Re: [PATCH v4 5/6] add listmount(2) syscall
From: Linus Torvalds
Date: Thu Jan 11 2024 - 15:22:32 EST
On Thu, 11 Jan 2024 at 10:57, Guenter Roeck <linux@xxxxxxxxxxxx> wrote:
>
> Any variance of put_user() with &buf[ctr] or buf + ctr fails
> if ctr is a variable and permitted to be != 0.
Crazy. But the 64-bit put_user() is a bit special and tends to require
more registers (the 64-bit value is passed in two registers), so that
probably then results in the ICE.
Side note: looking at the SH version of __put_user_u64(), I think it's
buggy and is missing the exception handler for the second 32-bit move.
I dunno, I don't read sh asm, but it looks suspicious.
> The following works. Would this be acceptable ?
It might be very easy to trigger this once again if somebody goes "that's silly"
That said, I also absolutely detest the "error handling" in that
function. It's horrible.
Noticing the user access error in the middle is just sad, and if that
was just handled better and at least the range was checked first, the
overflow error couldn't happen and checking for it is thus pointless.

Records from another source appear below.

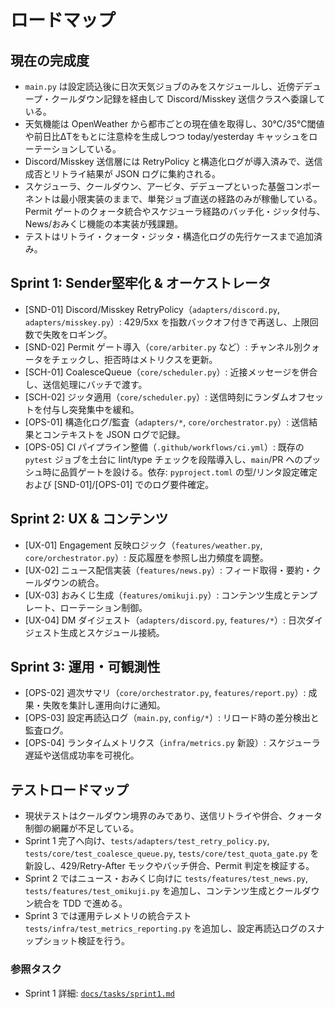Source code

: # ロードマップ

## 現在の完成度
- `main.py` は設定読込後に日次天気ジョブのみをスケジュールし、近傍デデュープ・クールダウン記録を経由して Discord/Misskey 送信クラスへ委譲している。
- 天気機能は OpenWeather から都市ごとの現在値を取得し、30℃/35℃閾値や前日比ΔTをもとに注意枠を生成しつつ today/yesterday キャッシュをローテーションしている。
- Discord/Misskey 送信層には RetryPolicy と構造化ログが導入済みで、送信成否とリトライ結果が JSON ログに集約される。
- スケジューラ、クールダウン、アービタ、デデュープといった基盤コンポーネントは最小限実装のままで、単発ジョブ直送の経路のみが稼働している。Permit ゲートのクォータ統合やスケジューラ経路のバッチ化・ジッタ付与、News/おみくじ機能の本実装が残課題。
- テストはリトライ・クォータ・ジッタ・構造化ログの先行ケースまで追加済み。

## Sprint 1: Sender堅牢化 & オーケストレータ
- [SND-01] Discord/Misskey RetryPolicy（`adapters/discord.py`, `adapters/misskey.py`）: 429/5xx を指数バックオフ付きで再送し、上限回数で失敗をロギング。
- [SND-02] Permit ゲート導入（`core/arbiter.py` など）: チャンネル別クォータをチェックし、拒否時はメトリクスを更新。
- [SCH-01] CoalesceQueue（`core/scheduler.py`）: 近接メッセージを併合し、送信処理にバッチで渡す。
- [SCH-02] ジッタ適用（`core/scheduler.py`）: 送信時刻にランダムオフセットを付与し突発集中を緩和。
- [OPS-01] 構造化ログ/監査（`adapters/*`, `core/orchestrator.py`）: 送信結果とコンテキストを JSON ログで記録。
- [OPS-05] CI パイプライン整備（`.github/workflows/ci.yml`）: 既存の `pytest` ジョブを土台に lint/type チェックを段階導入し、`main`/PR へのプッシュ時に品質ゲートを設ける。依存: `pyproject.toml` の型/リンタ設定確定および [SND-01]/[OPS-01] でのログ要件確定。

## Sprint 2: UX & コンテンツ
- [UX-01] Engagement 反映ロジック（`features/weather.py`, `core/orchestrator.py`）: 反応履歴を参照し出力頻度を調整。
- [UX-02] ニュース配信実装（`features/news.py`）: フィード取得・要約・クールダウンの統合。
- [UX-03] おみくじ生成（`features/omikuji.py`）: コンテンツ生成とテンプレート、ローテーション制御。
- [UX-04] DM ダイジェスト（`adapters/discord.py`, `features/*`）: 日次ダイジェスト生成とスケジュール接続。

## Sprint 3: 運用・可観測性
- [OPS-02] 週次サマリ（`core/orchestrator.py`, `features/report.py`）: 成果・失敗を集計し運用向けに通知。
- [OPS-03] 設定再読込ログ（`main.py`, `config/*`）: リロード時の差分検出と監査ログ。
- [OPS-04] ランタイムメトリクス（`infra/metrics.py` 新設）: スケジューラ遅延や送信成功率を可視化。

## テストロードマップ
- 現状テストはクールダウン境界のみであり、送信リトライや併合、クォータ制御の網羅が不足している。
- Sprint 1 完了へ向け、`tests/adapters/test_retry_policy.py`, `tests/core/test_coalesce_queue.py`, `tests/core/test_quota_gate.py` を新設し、429/Retry-After モックやバッチ併合、Permit 判定を検証する。
- Sprint 2 ではニュース・おみくじ向けに `tests/features/test_news.py`, `tests/features/test_omikuji.py` を追加し、コンテンツ生成とクールダウン統合を TDD で進める。
- Sprint 3 では運用テレメトリの統合テスト `tests/infra/test_metrics_reporting.py` を追加し、設定再読込ログのスナップショット検証を行う。

### 参照タスク
- Sprint 1 詳細: [`docs/tasks/sprint1.md`](tasks/sprint1.md)
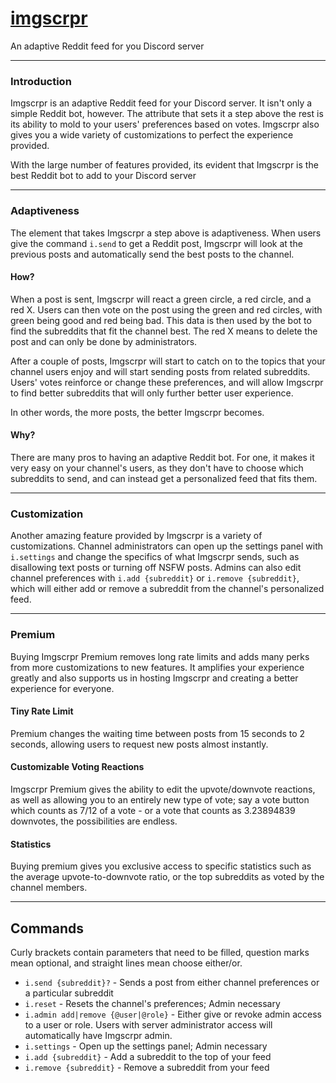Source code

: # [imgscrpr](https://discord.com/api/oauth2/authorize?client_id=904018497657532447&permissions=60480&scope=bot)
An adaptive Reddit feed for you Discord server
***
### Introduction
Imgscrpr is an adaptive Reddit feed for your Discord server. It isn't only a simple Reddit bot, however. The attribute that sets it a step above the rest is its ability to mold to your users' preferences based on votes. Imgscrpr also gives you a wide variety of customizations to perfect the experience provided.

With the large number of features provided, its evident that Imgscrpr is the best Reddit bot to add to your Discord server
***
### Adaptiveness
The element that takes Imgscrpr a step above is adaptiveness. When users give the command `i.send` to get a Reddit post, Imgscrpr will look at the previous posts and automatically send the best posts to the channel.

#### How?
When a post is sent, Imgscrpr will react a green circle, a red circle, and a red X. Users can then vote on the post using the green and red circles, with green being good and red being bad. This data is then used by the bot to find the subreddits that fit the channel best. The red X means to delete the post and can only be done by administrators.

After a couple of posts, Imgscrpr will start to catch on to the topics that your channel users enjoy and will start sending posts from related subreddits. Users' votes reinforce or change these preferences, and will allow Imgscrpr to find better subreddits that will only further better user experience.

In other words, the more posts, the better Imgscrpr becomes.

#### Why?
There are many pros to having an adaptive Reddit bot. For one, it makes it very easy on your channel's users, as they don't have to choose which subreddits to send, and can instead get a personalized feed that fits them.
***
### Customization
Another amazing feature provided by Imgscrpr is a variety of customizations. Channel administrators can open up the settings panel with `i.settings` and change the specifics of what Imgscrpr sends, such as disallowing text posts or turning off NSFW posts. Admins can also edit channel preferences with `i.add {subreddit}` or `i.remove {subreddit}`, which will either add or remove a subreddit from the channel's personalized feed.
***
### Premium
Buying Imgscrpr Premium removes long rate limits and adds many perks from more customizations to new features. It amplifies your experience greatly and also supports us in hosting Imgscrpr and creating a better experience for everyone.

#### Tiny Rate Limit
Premium changes the waiting time between posts from 15 seconds to 2 seconds, allowing users to request new posts almost instantly.

#### Customizable Voting Reactions
Imgscrpr Premium gives the ability to edit the upvote/downvote reactions, as well as allowing you to an entirely new type of vote; say a vote button which counts as 7/12 of a vote - or a vote that counts as 3.23894839 downvotes, the possibilities are endless.

#### Statistics
Buying premium gives you exclusive access to specific statistics such as the average upvote-to-downvote ratio, or the top subreddits as voted by the channel members.
***
## Commands
Curly brackets contain parameters that need to be filled, question marks mean optional, and straight lines mean choose either/or.
* `i.send {subreddit}?` - Sends a post from either channel preferences or a particular subreddit
* `i.reset` - Resets the channel's preferences; Admin necessary
* `i.admin add|remove {@user|@role}` - Either give or revoke admin access to a user or role. Users with server administrator access will automatically have Imgscrpr admin.
* `i.settings` - Open up the settings panel; Admin necessary
* `i.add {subreddit}` - Add a subreddit to the top of your feed
* `i.remove {subreddit}` - Remove a subreddit from your feed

And looking at it all, it really looks like the whole interface is
broken. The "bufsize" argument isn't the size of the buffer at all.
It's the number of entries.
Extra confusingly, in the *other* system call, bufsize is in fact the
size of the buffer.
And the 'ctr' overflow checking is doubly garbage, because the only
reason *that* can happen is that we didn't check the incoming
arguments properly.
Same goes for the whole array_index_nospec() - it's pointless, because
the user controls what that code checks against anyway, so there's no
point to trying to manage some range checking.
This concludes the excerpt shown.